(Plain-text document sources)
★ ★ ★ ★ ★ ★ ★

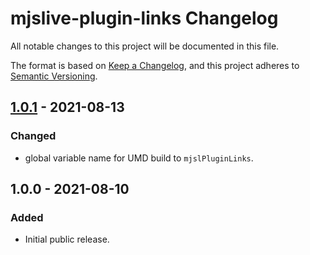 # mjslive-plugin-links Changelog
All notable changes to this project will be documented in this file.

The format is based on [Keep a Changelog](https://keepachangelog.com/en/1.0.0/),
and this project adheres to [Semantic Versioning](https://semver.org/spec/v2.0.0.html).

## [1.0.1] - 2021-08-13
### Changed
- global variable name for UMD build to `mjslPluginLinks`.

## 1.0.0 - 2021-08-10
### Added
- Initial public release.

[1.0.1]: https://github.com/ailon/mjslive-plugin-links/releases/tag/v1.0.1
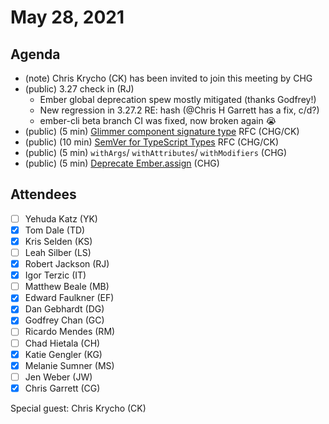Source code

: # May 28, 2021

## Agenda

- (note) Chris Krycho (CK) has been invited to join this meeting by CHG
- (public) 3.27 check in (RJ)
    - Ember global deprecation spew mostly mitigated (thanks Godfrey!)
    - New regression in 3.27.2 RE: hash (@Chris H Garrett has a fix, c/d?)
    - ember-cli beta branch CI was fixed, now broken again 😭
- (public) (5 min) [Glimmer component signature type](https://github.com/emberjs/rfcs/pull/748) RFC (CHG/CK)
- (public) (10 min) [SemVer for TypeScript Types](https://github.com/emberjs/rfcs/pull/730) RFC (CHG/CK)
- (public) (5 min) `withArgs`/ `withAttributes`/ `withModifiers` (CHG)
- (public) (5 min) [Deprecate Ember.assign](https://github.com/emberjs/rfcs/pull/750) (CHG)

## Attendees

- [ ]  Yehuda Katz (YK)
- [x]  Tom Dale (TD)
- [x]  Kris Selden (KS)
- [ ]  Leah Silber (LS)
- [x]  Robert Jackson (RJ)
- [x]  Igor Terzic (IT)
- [ ]  Matthew Beale (MB)
- [x]  Edward Faulkner (EF)
- [x]  Dan Gebhardt (DG)
- [x]  Godfrey Chan (GC)
- [ ]  Ricardo Mendes (RM)
- [ ]  Chad Hietala (CH)
- [x]  Katie Gengler (KG)
- [x]  Melanie Sumner (MS)
- [ ]  Jen Weber (JW)
- [x]  Chris Garrett (CG)

Special guest: Chris Krycho (CK)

★ ★ ★ ★ ★ ★ ★

## What to produce:
Only the lines from the one containing "Melanie Sumner (MS)" through the end of the records above belong in the answer, each exactly as written.

## Answer area:
- [x]  Melanie Sumner (MS)
- [ ]  Jen Weber (JW)
- [x]  Chris Garrett (CG)

Special guest: Chris Krycho (CK)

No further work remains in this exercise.